From mboxrd@z Thu Jan  1 00:00:00 1970
From: Michael Haggerty <mhagger@alum.mit.edu>
Subject: Re: Strange O(N^3) behavior in "git filter-branch"
Date: Sat, 16 Jul 2011 07:26:43 +0200
Message-ID: <4E212113.6000906@alum.mit.edu>
References: <4E1E97C3.3030306@alum.mit.edu> <4E1EB5E9.1070902@alum.mit.edu> <4E200611.9010005@alum.mit.edu> <7vlivz1inu.fsf@alter.siamese.dyndns.org> <20110715212059.GA2117@sigill.intra.peff.net>
Mime-Version: 1.0
Content-Type: text/plain; charset=UTF-8
Content-Transfer-Encoding: 7bit
Cc: Junio C Hamano <gitster@pobox.com>, git@vger.kernel.org
To: Jeff King <peff@peff.net>
X-From: git-owner@vger.kernel.org Sat Jul 16 07:31:02 2011
Return-path: <git-owner@vger.kernel.org>
Envelope-to: gcvg-git-2@lo.gmane.org
Received: from vger.kernel.org ([209.132.180.67])
	by lo.gmane.org with esmtp (Exim 4.69)
	(envelope-from <git-owner@vger.kernel.org>)
	id 1QhxSu-0000k1-Us
	for gcvg-git-2@lo.gmane.org; Sat, 16 Jul 2011 07:31:01 +0200
Received: (majordomo@vger.kernel.org) by vger.kernel.org via listexpand
	id S1751328Ab1GPF0x (ORCPT <rfc822;gcvg-git-2@m.gmane.org>);
	Sat, 16 Jul 2011 01:26:53 -0400
Received: from einhorn.in-berlin.de ([192.109.42.8]:49563 "EHLO
	einhorn.in-berlin.de" rhost-flags-OK-OK-OK-OK) by vger.kernel.org
	with ESMTP id S1750733Ab1GPF0w (ORCPT <rfc822;git@vger.kernel.org>);
	Sat, 16 Jul 2011 01:26:52 -0400
X-Envelope-From: mhagger@alum.mit.edu
Received: from [192.168.69.134] (p54BED16E.dip.t-dialin.net [84.190.209.110])
	(authenticated bits=0)
	by einhorn.in-berlin.de (8.13.6/8.13.6/Debian-1) with ESMTP id p6G5Qi7W017888
	(version=TLSv1/SSLv3 cipher=DHE-RSA-AES256-SHA bits=256 verify=NOT);
	Sat, 16 Jul 2011 07:26:45 +0200
User-Agent: Mozilla/5.0 (X11; U; Linux i686; en-US; rv:1.9.2.17) Gecko/20110424 Lightning/1.0b2 Thunderbird/3.1.10
In-Reply-To: <20110715212059.GA2117@sigill.intra.peff.net>
X-Scanned-By: MIMEDefang_at_IN-Berlin_e.V. on 192.109.42.8
Sender: git-owner@vger.kernel.org
Precedence: bulk
List-ID: <git.vger.kernel.org>
X-Mailing-List: git@vger.kernel.org
Archived-At: <http://permalink.gmane.org/gmane.comp.version-control.git/177250>

On 07/15/2011 11:20 PM, Jeff King wrote:
> On Fri, Jul 15, 2011 at 11:51:49AM -0700, Junio C Hamano wrote:
>> But I think the replace-object codepath should be optimized to realize
>> there is no funky replacement (which _is_ a rare configuration) going on
>> much early so that it does not incur that much overhead you observed.

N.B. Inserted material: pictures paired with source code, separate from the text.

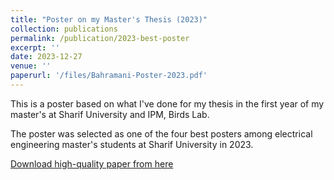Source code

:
 ```yaml
---
title: "Poster on my Master's Thesis (2023)"
collection: publications
permalink: /publication/2023-best-poster
excerpt: ''
date: 2023-12-27
venue: ''
paperurl: '/files/Bahramani-Poster-2023.pdf'
---
```

This is a poster based on what I've done for my thesis in the first year of my master's at Sharif University and IPM, Birds Lab.

The poster was selected as one of the four best posters among electrical engineering master's students at Sharif University in 2023.

[Download high-quality paper from here](/files/Bahramani-Poster-2023.pdf)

IOW,
>> I tend to agree with your 3. below.
>> [...]
>>> 3. Optimize the specific case where there is no refs/replace
>>> directory--if this directory is missing, then defer populating the loose
>>> refs cache in the hope that it will never be needed.
> 
> It already tries to do so. It looks like it calls:
> 
>   for_each_replace_ref(...)
> 
> which calls:
> 
>   do_for_each_ref("refs/replace", ...)
> 
> which reads _every_ loose ref, regardless of the prefix we have given
> it. So the optimization should go into the for_each_ref code, which
> should avoid looking at parts of the hierarchy that are just going to be
> culled, no?

The way to implement the deferral of reading refs if for_each_ref() is
called on an empty subtree (alternative 4 or 5 from my earlier email) is
to change get_loose_refs() to take a base argument, have it check
whether the directory corresponding to base is empty, and if so return
NULL without reading anything into the cache.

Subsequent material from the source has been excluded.